Articolo di Fabio Camerano Spelta Rapini.

Lo smart working fa ormai parte del nostro quotidiano, risorsa – eredità del COVID19 che ha condotto aziende e dipendenti ad una maggiore flessibilità nei processi produttivi e, come rovescio della medaglia, alti rischi legati alla sicurezza informatica.

Smart working è anche un cambio radicale di approccio al lavoro che sicuramente dovrà trovare crescita e sostegno in questa nuova era: passo necessario, l’uso compliant di una buona cyber security.
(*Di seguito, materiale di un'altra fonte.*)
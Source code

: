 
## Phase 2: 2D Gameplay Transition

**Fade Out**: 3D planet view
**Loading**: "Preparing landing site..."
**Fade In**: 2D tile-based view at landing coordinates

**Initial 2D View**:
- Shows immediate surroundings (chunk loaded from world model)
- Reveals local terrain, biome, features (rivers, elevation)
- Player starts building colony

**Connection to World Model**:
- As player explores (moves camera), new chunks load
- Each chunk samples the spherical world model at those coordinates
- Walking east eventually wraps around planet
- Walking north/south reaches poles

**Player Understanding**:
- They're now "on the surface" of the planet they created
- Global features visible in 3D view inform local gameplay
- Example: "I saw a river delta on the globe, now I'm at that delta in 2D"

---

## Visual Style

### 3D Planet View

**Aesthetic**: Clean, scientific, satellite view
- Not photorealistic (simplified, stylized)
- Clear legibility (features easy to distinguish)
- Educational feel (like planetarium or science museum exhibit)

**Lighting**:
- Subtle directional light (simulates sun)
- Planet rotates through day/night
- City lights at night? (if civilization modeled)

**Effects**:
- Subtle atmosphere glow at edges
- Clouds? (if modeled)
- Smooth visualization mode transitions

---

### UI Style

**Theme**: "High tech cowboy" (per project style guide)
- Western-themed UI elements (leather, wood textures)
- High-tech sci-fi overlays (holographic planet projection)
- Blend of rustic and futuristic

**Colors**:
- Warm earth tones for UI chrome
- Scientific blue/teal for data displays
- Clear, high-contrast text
Necessaria dunque una strategia che garantisca la sicurezza informatica dei dati, dei documenti e delle informazioni scambiati in rete.

Rischio Smart Working

Estensione del perimetro di lavoro: il lavoro da remoto comporta l’utilizzo di reti domestiche, hotspot pubblici, uso di dispositivi mobili che sono più esposti ai cyber attacchi e difficilmente controllabili sotto il profilo della sicurezza informatica.

Software e strumenti di condivisione non sicuri: le organizzazioni usano talvolta strumenti e software gratuiti per la gestione e l’ottimizzazione delle attività interne, senza verificare in maniera approfondita il livello di sicurezza informatica.

VPN Ok

La soluzione per una sicurezza informatica adeguata è costituita dalle VPN, ossia le Virtual Private Network. Esse, attraverso un sistema di gestione dei dispositivi, garantiscono un alto livello di protezione e sicurezza per tutti i dispositivi collegati alla rete.

Tuttavia anche in questi casi, per quanto rari, il rischio sussiste considerando che nel collegamento diretto tra il dispositivo remoto e il sistema informativo aziendale, un malware può infettare sia il dispositivo remoto sia l’intero sistema.

Soluzione autenticazione sicura 

Ecco perché è sempre più importante prevedere l’utilizzo di sistemi di sicurezza più complessi e articolati da affiancare alle VPN: ciò per impedire che ci sia un collegamento diretto tra il dispositivo personale e il sistema aziendale. Oppure inserire strategie di “autenticazione a due fattori” per gli accessi a dati sensibili aziendali.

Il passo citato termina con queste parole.